In the United States, 21 cities have
restricted sharing food with homeless people through legislation or
community pressure since January 2013, and about 10 other cities are in
the process of doing so, the National Coalition for the Homeless (NCH)
said in a report released Monday.
“One of the most narrow-minded ideas when it
comes to homelessness and food-sharing is that sharing food with people
in need enables them to remain homeless,” the report said.
The report was released a day before Fort
Lauderdale, Florida, was set to vote “on the city’s third ordinance this
year that will target the life-sustaining activities of people
experiencing homelessness,” the NCH said in a news release.
“If the biggest crimes we had to worry about
in this country were sitting, sleeping (in public places) and eating and
sharing food, we would be in a freaking good state,” said Paul Boden,
director of Western Regional Advocacy Project, the organization that
launched the Homeless Bill of Rights campaign, an ongoing movement to introduce legislation in California and Oregon to “overturn local laws targeted to remove people from public space.”
The NCH report outlines different means by which various
jurisdictions allegedly restrict food-sharing.

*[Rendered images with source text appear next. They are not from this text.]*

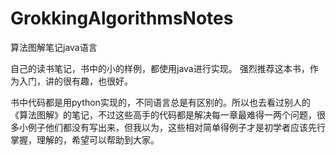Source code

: # GrokkingAlgorithmsNotes
算法图解笔记java语言

自己的读书笔记，书中的小的样例，都使用java进行实现。
强烈推荐这本书，作为入门，讲的很有趣，也很好。

书中代码都是用python实现的，不同语言总是有区别的。所以也去看过别人的《算法图解》的笔记，不过这些高手的代码都是解决每一章最难得一两个问题，很多小例子他们都没有写出来，但我以为，这些相对简单得例子才是初学者应该先行掌握，理解的，希望可以帮助到大家。
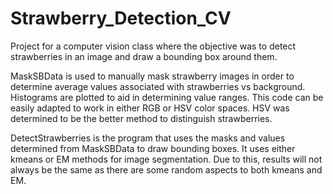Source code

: # Strawberry_Detection_CV
Project for a computer vision class where the objective was to detect strawberries in an image and draw a bounding box around them.

MaskSBData is used to manually mask strawberry images in order to determine average values associated with strawberries vs background.
Histograms are plotted to aid in determining value ranges. This code can be easily adapted to work in either RGB or HSV color spaces.
HSV was determined to be the better method to distinguish strawberries.

DetectStrawberries is the program that uses the masks and values determined from MaskSBData to draw bounding boxes. It uses either
kmeans or EM methods for image segmentation. Due to this, results will not always be the same as there are some random aspects to both 
kmeans and EM.
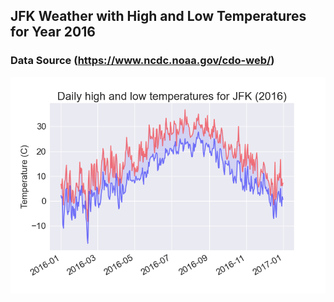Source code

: ## JFK Weather with High and Low Temperatures for Year 2016

### Data Source (https://www.ncdc.noaa.gov/cdo-web/)


<img src="/images/figure.png" width="" height="" >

One is the passage of
laws requiring a permit to distribute food in public places such as
parks. Another is a requirement to “comply with stringent food-safety
regulations,” the report said.
A third means — the “most difficult to
measure,” according to NCH — involves community-level restrictions
imposed by home-owners and businesses that do not want homeless people
“in their backyard.” This takes the form of pressuring food-distributing
organizations to either stop their activities or to relocate their
programs to other areas so that homeless people are not “attracted to
their communities.”
“Regardless of income and housing status,
people are going to perform these activities (like sharing and eating
food), but only a homeless person is going to see the inside of a jail
cell for performing these activities,” Boden said, adding that local
governments are passing laws that they know people are going to break.

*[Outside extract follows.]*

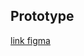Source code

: ## Prototype

[link figma](https://www.google.com/url?q=https://www.figma.com/proto/AdsqKi0RvFsfaHAELN810u/UX-Design?type%3Ddesign%26node-id%3D98-540%26scaling%3Dscale-down%26page-id%3D0%253A1%26starting-point-node-id%3D3%253A42&sa=D&source=docs&ust=1685433182912905&usg=AOvVaw0QIvDRX_Vl1qcrsopZj8eb)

One in six people struggle to get enough to
eat in the United States, according to Feeding America, an organization
that works toward hunger relief.
In a December 2013 Hunger and Homelessness
Survey conducted by the United States Conference of Mayors, all but four
of the 25 surveyed cities reported an increase in requests for
emergency food assistance over the past year. Unemployment, low wages,
poverty and housing costs were the leading reasons for hunger, according
to the survey.
“In all of the responding cities, emergency
kitchens and food pantries had to reduce the quantity of food persons
could receive at each food pantry visit or the amount of food offered
per-meal at emergency kitchens,” the survey said. “In 78 percent of
these cities, they had to reduce the number of times a person or family
could visit a food pantry each month.”
In its report, the NCH recommends that protections for the homeless be added to city, county or state anti-discrimination laws.